Please fill out the background survey at https://forms.gle/QsjRN1UxzmcBAP819.
No work to be shown here.

Slack post

Introduce yourself to the class by posting a message in the #random channel on the BSTA 511/611 Slack group.
No work to be shown here.
Slack invite link: https://join.slack.com/t/slack-zlc9838/shared_invite/zt-23wilgaki-yTTT9KlePsEgW3Ik07gg

Book exercises

  • Exercises are in the last section of the chapter.
  • Exercises are numbered as chapter#.exercise#. For example, exercise 1.2 is Chapter 1 #2, which is on pg. 75.

1.2 Sinusitis and antibiotics, Part I.

  • Show the work of your calculations using R code within a code chunk. Make sure that both your code and output are visible in the rendered html file.
  • Write your answers in complete sentences as if communicating the results to a collaborator.
  • If you are having difficulty with exercise 1.2, take a look at exercise 1.1, whose answers are at the back of the book.

1.4 Buteyko method, study components

1.8 Smoking habits of UK residents

1.12 Herbal remedies

1.20 City council survey

1.31 Income at the coffee shop

1.32 Midrange

R exercises

  1. Load all the packages you need below here.

R1: Formatting text practice

Write a sentence (or a few) using all the different types of formatting text shown in slide 29 of the Day 1 slides.

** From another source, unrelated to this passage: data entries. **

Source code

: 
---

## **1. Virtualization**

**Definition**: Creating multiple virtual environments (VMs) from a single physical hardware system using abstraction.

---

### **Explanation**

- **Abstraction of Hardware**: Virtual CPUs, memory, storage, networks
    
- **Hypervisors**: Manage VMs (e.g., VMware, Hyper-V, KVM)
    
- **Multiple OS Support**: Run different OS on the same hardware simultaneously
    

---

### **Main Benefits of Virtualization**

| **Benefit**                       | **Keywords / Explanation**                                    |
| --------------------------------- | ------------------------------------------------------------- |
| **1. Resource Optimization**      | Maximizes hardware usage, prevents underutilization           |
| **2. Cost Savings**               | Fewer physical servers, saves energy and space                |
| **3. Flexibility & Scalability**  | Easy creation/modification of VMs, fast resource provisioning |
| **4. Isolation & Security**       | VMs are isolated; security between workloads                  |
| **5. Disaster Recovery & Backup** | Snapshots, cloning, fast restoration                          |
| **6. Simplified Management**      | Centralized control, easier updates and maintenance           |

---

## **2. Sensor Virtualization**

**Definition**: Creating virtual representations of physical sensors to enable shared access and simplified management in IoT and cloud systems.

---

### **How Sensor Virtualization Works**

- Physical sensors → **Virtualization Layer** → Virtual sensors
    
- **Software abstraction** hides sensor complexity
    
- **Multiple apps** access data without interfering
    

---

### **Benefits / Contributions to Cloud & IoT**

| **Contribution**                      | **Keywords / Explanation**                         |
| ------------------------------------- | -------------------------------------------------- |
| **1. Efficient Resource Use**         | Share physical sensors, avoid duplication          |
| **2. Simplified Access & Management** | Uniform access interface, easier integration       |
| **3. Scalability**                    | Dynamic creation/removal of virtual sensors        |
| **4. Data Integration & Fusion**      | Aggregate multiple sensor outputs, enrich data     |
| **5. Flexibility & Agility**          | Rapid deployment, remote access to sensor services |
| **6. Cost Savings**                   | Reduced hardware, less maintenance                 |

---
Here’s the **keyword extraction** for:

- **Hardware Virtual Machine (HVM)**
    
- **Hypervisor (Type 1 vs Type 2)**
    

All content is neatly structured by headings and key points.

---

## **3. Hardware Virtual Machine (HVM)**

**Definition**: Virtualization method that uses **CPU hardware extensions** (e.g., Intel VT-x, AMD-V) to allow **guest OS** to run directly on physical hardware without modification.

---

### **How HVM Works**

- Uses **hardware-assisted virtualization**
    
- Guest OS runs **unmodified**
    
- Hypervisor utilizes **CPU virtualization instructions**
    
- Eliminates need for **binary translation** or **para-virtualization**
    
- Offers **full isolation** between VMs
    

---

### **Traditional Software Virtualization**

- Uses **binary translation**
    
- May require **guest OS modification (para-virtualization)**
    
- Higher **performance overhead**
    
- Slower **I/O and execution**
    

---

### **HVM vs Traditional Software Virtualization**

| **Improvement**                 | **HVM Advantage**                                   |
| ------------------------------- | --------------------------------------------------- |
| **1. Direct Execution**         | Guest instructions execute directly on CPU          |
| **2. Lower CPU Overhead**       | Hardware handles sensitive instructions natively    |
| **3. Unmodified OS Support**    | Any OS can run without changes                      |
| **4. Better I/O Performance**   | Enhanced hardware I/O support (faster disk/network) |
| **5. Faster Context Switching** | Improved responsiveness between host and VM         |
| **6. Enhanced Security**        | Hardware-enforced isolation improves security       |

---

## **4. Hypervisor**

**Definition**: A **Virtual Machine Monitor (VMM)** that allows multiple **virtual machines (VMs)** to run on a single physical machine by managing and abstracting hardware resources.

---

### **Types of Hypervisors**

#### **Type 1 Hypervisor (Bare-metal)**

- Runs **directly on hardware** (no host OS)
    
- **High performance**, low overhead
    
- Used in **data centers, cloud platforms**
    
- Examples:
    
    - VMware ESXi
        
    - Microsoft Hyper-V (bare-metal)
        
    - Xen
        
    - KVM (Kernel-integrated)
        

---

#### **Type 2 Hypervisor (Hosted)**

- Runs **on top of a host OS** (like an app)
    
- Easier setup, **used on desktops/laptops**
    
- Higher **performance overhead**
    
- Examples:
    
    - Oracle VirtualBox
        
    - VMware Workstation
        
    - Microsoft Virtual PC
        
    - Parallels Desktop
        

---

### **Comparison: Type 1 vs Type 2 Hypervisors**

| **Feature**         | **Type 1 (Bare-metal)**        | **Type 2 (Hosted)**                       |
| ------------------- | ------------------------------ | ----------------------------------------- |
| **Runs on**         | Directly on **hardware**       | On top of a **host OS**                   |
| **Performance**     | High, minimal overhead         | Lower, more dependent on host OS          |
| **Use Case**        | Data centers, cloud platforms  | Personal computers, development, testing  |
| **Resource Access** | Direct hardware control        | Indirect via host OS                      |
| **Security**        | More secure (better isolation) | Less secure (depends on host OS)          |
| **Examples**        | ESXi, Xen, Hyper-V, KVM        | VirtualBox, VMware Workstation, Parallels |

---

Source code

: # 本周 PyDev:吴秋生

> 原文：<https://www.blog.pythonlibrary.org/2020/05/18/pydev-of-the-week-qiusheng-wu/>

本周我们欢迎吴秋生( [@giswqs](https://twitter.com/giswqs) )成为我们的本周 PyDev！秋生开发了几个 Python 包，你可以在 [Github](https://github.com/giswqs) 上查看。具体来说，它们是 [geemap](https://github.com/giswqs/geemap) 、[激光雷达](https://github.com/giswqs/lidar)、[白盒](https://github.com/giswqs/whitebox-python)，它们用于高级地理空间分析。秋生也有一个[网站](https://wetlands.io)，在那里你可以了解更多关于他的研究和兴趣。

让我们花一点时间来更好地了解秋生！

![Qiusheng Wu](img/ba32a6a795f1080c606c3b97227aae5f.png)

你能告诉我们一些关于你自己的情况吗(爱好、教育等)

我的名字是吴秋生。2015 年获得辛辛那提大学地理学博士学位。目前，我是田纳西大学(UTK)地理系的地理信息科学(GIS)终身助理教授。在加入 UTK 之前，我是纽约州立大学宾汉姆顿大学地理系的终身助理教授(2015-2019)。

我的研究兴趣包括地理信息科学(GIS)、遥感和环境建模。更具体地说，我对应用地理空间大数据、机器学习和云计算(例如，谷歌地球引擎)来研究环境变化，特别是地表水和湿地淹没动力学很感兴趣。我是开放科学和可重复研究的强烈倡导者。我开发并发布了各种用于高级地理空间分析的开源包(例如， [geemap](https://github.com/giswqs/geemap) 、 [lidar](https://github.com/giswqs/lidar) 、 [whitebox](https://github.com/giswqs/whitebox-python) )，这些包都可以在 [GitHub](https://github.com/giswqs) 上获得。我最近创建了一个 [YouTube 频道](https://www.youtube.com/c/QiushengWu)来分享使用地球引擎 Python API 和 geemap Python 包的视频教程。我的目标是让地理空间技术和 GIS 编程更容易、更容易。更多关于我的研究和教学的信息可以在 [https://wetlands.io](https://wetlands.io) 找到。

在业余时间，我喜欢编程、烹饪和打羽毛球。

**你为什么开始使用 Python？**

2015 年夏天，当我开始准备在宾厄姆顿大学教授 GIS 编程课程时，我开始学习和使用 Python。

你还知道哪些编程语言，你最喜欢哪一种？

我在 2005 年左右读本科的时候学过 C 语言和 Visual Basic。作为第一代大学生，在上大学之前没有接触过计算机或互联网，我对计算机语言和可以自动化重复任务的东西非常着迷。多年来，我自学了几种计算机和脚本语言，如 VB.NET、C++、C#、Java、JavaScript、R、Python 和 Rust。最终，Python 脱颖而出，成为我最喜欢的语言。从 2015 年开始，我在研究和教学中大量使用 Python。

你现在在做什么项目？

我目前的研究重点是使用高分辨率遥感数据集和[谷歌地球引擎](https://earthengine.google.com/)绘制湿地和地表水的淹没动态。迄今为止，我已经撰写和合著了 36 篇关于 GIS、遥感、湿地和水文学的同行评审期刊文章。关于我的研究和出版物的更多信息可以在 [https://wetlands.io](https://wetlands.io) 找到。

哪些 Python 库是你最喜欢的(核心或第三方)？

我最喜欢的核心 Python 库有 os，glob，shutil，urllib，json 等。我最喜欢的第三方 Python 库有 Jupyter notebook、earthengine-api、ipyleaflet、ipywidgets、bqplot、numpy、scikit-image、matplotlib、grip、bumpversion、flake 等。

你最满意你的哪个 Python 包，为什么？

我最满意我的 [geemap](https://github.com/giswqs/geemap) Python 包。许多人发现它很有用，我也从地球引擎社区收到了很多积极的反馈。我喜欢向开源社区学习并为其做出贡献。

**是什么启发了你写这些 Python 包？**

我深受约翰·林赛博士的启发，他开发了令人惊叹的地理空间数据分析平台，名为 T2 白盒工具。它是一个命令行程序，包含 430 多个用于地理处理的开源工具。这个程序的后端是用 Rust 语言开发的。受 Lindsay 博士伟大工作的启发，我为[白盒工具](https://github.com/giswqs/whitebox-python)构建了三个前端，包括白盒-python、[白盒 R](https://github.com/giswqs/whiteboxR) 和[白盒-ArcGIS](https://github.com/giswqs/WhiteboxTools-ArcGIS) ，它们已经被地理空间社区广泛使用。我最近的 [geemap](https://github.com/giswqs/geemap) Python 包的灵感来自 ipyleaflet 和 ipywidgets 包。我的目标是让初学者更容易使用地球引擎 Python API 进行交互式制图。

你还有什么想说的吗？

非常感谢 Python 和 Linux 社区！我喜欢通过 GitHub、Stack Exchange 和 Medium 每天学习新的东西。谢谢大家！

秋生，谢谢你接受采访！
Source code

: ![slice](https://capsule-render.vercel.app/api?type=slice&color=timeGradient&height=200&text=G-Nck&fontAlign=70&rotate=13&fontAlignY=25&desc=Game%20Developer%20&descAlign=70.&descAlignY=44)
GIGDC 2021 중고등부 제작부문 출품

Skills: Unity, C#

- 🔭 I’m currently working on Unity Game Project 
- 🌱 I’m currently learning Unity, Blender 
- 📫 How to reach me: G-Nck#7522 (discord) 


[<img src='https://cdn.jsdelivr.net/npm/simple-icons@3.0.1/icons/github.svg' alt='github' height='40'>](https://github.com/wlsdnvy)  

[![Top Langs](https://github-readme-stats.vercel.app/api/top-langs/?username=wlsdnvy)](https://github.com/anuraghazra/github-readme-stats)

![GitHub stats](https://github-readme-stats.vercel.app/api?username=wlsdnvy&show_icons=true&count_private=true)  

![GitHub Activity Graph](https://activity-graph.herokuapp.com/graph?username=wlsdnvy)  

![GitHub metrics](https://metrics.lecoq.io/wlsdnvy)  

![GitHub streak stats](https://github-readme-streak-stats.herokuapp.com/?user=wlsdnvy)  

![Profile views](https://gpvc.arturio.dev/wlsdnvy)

Your choice of text does not matter or even need to make sense. Although the TA will appreciate it if you make them laugh.

R2: BRFSS

The Behavioral Risk Factor Surveillance System (BRFSS) is an annual telephone survey of 350,000 people in the United States. The BRFSS is designed to identify risk factors in the adult population and report emerging health trends. For example, respondents are asked about their diet, weekly exercise, possible tobacco use, and health care coverage.

The dataset cdc is a sample of 20,000 people from the survey conducted in 2000, and contains responses from a subset of the questions asked on the survey.

Load the cdc dataset from the web using the source() command below:

source("http://www.openintro.org/stat/data/cdc.R")
  • Answer the questions below about the cdc dataset.
  • Please do not delete the statements of the questions so that they remained numbered in the correct order.
  • Show the work of your calculations using R code within a code chunk. Make sure that both your code and output are visible in the knitted html file.
  • Write your answers in complete sentences as if communicating the results to a collaborator.
  1. How many rows and columns are in the dataset?

  2. For each variable, what identify both its “statistical” variable type (numerical (discrete, continuous) or categorical (nominal, ordinal) and its R variable type.
    Fill in your answers in the table I created below.

variable name R type variable type
genhlth fill in fill in
exerany etc.
hlthplan
smoke100
height
weight
wtdesire
age
gender
  1. What is the difference between the average weight and the average desired weight?

  2. Which of the height, weight, and desired weight variables has the most variability? Which has the least variability?

  3. Calculate the mean of the hlthplan variable. How do we interpret this mean? In other words, what does this mean measure?